Le symbolisme du centre fait référence à une sorte de processus alchimique de décantation et sublimation, où les propres ténèbres génèrent la lumière ; “Du plomb de la région de l´eau” naît l´or précieux dans lequel la conscience et la vie se confondent.
L’intériorité à laquelle on fait référence n´a rien à voir avec les termes modernes de subjectivisme ou de nominalisme, ni avec un imaginaire contaminé par notre idée d´irréalité ou de fantaisie.

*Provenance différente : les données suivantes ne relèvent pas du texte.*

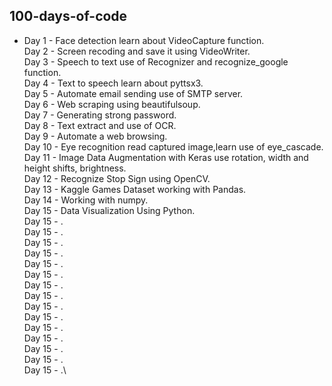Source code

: ## 100-days-of-code

* Day 1 - Face detection learn about VideoCapture function.\
Day 2 - Screen recoding and save it using VideoWriter.\
Day 3 - Speech to text use of Recognizer and recognize_google function.\
Day 4 - Text to speech learn about pyttsx3.\
Day 5 - Automate email sending use of SMTP server.\
Day 6 - Web scraping using beautifulsoup.\
Day 7 - Generating strong password.\
Day 8 - Text extract and use of OCR.\
Day 9 - Automate a web browsing.\
Day 10 - Eye recognition read captured image,learn use of eye_cascade.\
Day 11 - Image Data Augmentation with Keras use rotation, width and height shifts, brightness.\
Day 12 - Recognize Stop Sign  using OpenCV.\
Day 13 - Kaggle Games Dataset working with Pandas.\
Day 14 - Working with numpy.\
Day 15 - Data Visualization Using Python.\
Day 15 - .\
Day 15 - .\
Day 15 - .\
Day 15 - .\
Day 15 - .\
Day 15 - .\
Day 15 - .\
Day 15 - .\
Day 15 - .\
Day 15 - .\
Day 15 - .\
Day 15 - .\
Day 15 - .\
Day 15 - .\
Day 15 - .\

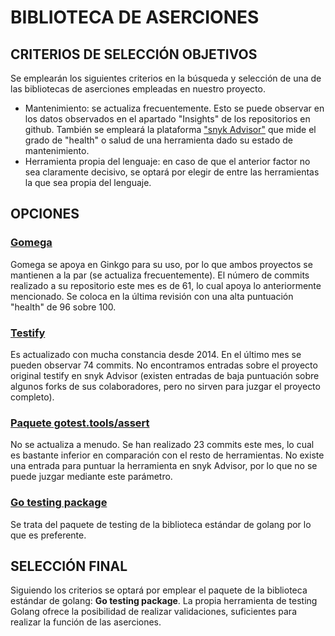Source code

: # BIBLIOTECA DE ASERCIONES

## CRITERIOS DE SELECCIÓN OBJETIVOS

Se emplearán los siguientes criterios en la búsqueda y selección de una de las bibliotecas de aserciones empleadas en nuestro proyecto.

- Mantenimiento: se actualiza frecuentemente. Esto se puede observar en los datos observados en el apartado "Insights" de los repositorios en github. También se empleará la plataforma ["snyk Advisor"](https://snyk.io/advisor/golang) que mide el grado de "health" o salud de una herramienta dado su estado de mantenimiento.
- Herramienta propia del lenguaje: en caso de que el anterior factor no sea claramente decisivo, se optará por elegir de entre las herramientas la que sea propia del lenguaje.

## OPCIONES

### [Gomega](https://github.com/onsi/gomega)

Gomega se apoya en Ginkgo para su uso, por lo que ambos proyectos se mantienen a la par (se actualiza frecuentemente). El número de commits realizado a su repositorio este mes es de 61, lo cual apoya lo anteriormente mencionado. Se coloca en la última revisión con una alta puntuación "health" de 96 sobre 100.

### [Testify](https://github.com/stretchr/testify)

Es actualizado con mucha constancia desde 2014. En el último mes se pueden observar 74 commits. No encontramos entradas sobre el proyecto original testify en snyk Advisor (existen entradas de baja puntuación sobre algunos forks de sus colaboradores, pero no sirven para juzgar el proyecto completo).

### [Paquete gotest.tools/assert](https://github.com/gotestyourself/gotest.tools)

No se actualiza a menudo. Se han realizado 23 commits este mes, lo cual es bastante inferior en comparación con el resto de herramientas. No existe una entrada para puntuar la herramienta en snyk Advisor, por lo que no se puede juzgar mediante este parámetro.

### [Go testing package](https://pkg.go.dev/testing)

Se trata del paquete de testing de la biblioteca estándar de golang por lo que es preferente.

## SELECCIÓN FINAL

Siguiendo los criterios se optará por emplear el paquete de la biblioteca estándar de golang: **Go testing package**. La propia herramienta de testing Golang ofrece la posibilidad de realizar validaciones, suficientes para realizar la función de las aserciones.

Le mundus imaginalis ou “Terre céleste” est un univers spirituel concret, non un monde de concepts et paradigmes.
Voir les cellules orientées suivant cet axe céleste et les voir dans la Terre de Hûrqalyâ, les voir en somme à lalumière de l’Ange. La dimension transcendante croîtra en concomitance avec la perception visionnaire (hierognosis).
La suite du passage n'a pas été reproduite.